## Problem to work on:
I need every line that includes the word "credentials" copied from the material.

[[ Exercise material, beginning ]]

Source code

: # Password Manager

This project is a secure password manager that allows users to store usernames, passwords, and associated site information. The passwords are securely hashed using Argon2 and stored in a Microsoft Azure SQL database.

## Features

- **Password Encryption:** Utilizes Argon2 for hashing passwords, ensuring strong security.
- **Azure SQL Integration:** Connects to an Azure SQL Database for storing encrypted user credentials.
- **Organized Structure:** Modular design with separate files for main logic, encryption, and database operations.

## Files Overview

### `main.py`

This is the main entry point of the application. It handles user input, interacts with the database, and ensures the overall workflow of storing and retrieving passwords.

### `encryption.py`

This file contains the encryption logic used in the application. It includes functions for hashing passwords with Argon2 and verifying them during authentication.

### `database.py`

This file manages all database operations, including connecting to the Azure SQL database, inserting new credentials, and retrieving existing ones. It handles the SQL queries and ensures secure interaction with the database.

[[ Exercise material, end ]]

## Answer to this task:
- **Azure SQL Integration:** Connects to an Azure SQL Database for storing encrypted user credentials.
This file manages all database operations, including connecting to the Azure SQL database, inserting new credentials, and retrieving existing ones. It handles the SQL queries and ensures secure interaction with the database.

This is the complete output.